Later in the day we drove by, commented on the flags. How many from this century, Afghanistan, Iraq? Hard to tell. They’d be so young, somebody said.

Whether they died in 1943, or 1969, or 2007, they were all so young.

Switch to reality television. 1969. The draft lottery. They put the 366 possible days of the year in transparent plastic eggs, one each for each possible birthday. The put them all into a giant transparent barrel like we see in lotteries these days. They spun the wheel. They drew a date. Those of us born on that date got a number.

My number was 243. I didn’t get drafted. I didn’t go to Vietnam.

By 1969, most of us opposed the Vietnam war. We talked about what we’d do if drafted. Al became a conscientious objector, emptied bedpans for two years. I was engaged to be married, but that was not going to get me out of the war. But a January birth date did.

It turned out later that somebody did a statistical analysis on the draft lottery and the dates. They started on January 1 and threw them in from there day-by-day to December 31. The later birthdays tended to be on top. Or so I read later.

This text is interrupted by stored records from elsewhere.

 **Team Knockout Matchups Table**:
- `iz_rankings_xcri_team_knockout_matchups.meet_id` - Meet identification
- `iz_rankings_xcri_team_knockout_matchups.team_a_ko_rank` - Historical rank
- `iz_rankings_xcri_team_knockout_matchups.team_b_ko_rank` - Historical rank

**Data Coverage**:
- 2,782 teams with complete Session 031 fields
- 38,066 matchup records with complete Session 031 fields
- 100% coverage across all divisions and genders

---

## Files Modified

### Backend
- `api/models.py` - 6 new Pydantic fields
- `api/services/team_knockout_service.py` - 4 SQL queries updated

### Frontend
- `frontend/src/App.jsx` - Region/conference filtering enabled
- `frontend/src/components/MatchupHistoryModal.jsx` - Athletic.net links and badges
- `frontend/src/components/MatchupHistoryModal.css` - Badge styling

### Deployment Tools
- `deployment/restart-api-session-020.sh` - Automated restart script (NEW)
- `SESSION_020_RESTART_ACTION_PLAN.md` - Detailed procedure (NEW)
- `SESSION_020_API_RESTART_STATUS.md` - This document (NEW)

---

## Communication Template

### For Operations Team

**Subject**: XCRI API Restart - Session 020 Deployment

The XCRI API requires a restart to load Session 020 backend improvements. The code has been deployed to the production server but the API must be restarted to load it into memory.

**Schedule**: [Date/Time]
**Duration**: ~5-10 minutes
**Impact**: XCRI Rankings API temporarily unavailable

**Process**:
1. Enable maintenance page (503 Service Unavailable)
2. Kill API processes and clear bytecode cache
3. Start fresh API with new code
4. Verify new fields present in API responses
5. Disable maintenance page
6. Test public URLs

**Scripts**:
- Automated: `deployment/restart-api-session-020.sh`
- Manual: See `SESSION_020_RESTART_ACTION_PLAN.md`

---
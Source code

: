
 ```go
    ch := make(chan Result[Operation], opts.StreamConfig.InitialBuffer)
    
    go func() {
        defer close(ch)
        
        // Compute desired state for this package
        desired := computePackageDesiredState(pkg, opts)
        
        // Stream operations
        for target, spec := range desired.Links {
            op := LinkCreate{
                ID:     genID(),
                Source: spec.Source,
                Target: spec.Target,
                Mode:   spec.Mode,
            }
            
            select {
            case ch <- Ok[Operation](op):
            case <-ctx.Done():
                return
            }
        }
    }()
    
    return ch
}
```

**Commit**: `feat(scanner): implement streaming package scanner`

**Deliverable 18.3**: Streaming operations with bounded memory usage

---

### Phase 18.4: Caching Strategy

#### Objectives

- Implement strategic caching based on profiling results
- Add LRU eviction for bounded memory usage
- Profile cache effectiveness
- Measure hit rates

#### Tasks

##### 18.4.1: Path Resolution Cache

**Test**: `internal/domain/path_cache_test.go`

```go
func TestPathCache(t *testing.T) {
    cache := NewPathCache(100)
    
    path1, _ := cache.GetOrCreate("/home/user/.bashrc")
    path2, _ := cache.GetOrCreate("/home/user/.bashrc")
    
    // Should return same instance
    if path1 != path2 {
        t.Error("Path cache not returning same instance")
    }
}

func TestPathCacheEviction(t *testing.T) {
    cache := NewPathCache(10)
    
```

But we didn’t oppose the people, our peers, who fought. Whether it was their choice, or not.

Few in my generation chose to go to war. One who did, who graduated with me from Notre Dame, chose ROTC. Traveling around Europe, he collected military paraphernalia. His father was in the army. His grandfather had been in the army. He volunteered to be a helicopter pilot, and he died in Vietnam. In his helicopter. We weren’t that close, I heard about it later. My memories of him are of a 20-year-old kid having a wonderful time during a year in college abroad, laughing, drinking Austrian beer, learning; as alive as any memory could be. What a terrible loss.

Memorial Day, patriotism, flags, wars. Protests, anti-war, opposition. Memorial Day isn’t about war, or politics, or patriotism, or whatever might be the opposite of patriotism. It’s definitely not about flags. It’s about young people who died, and the people left behind who loved them. And all the people who endured it, risked their lives, went through the hell of it, for whatever reasons.

I lucked out. I won the reality TV of the last half century, the 1969 draft lottery. And I thank God for that. And honor and respect the ones who went, for whatever reasons. And hope that we can end the present war without causing chaos, and more death and suffering; and that we never fight another war again.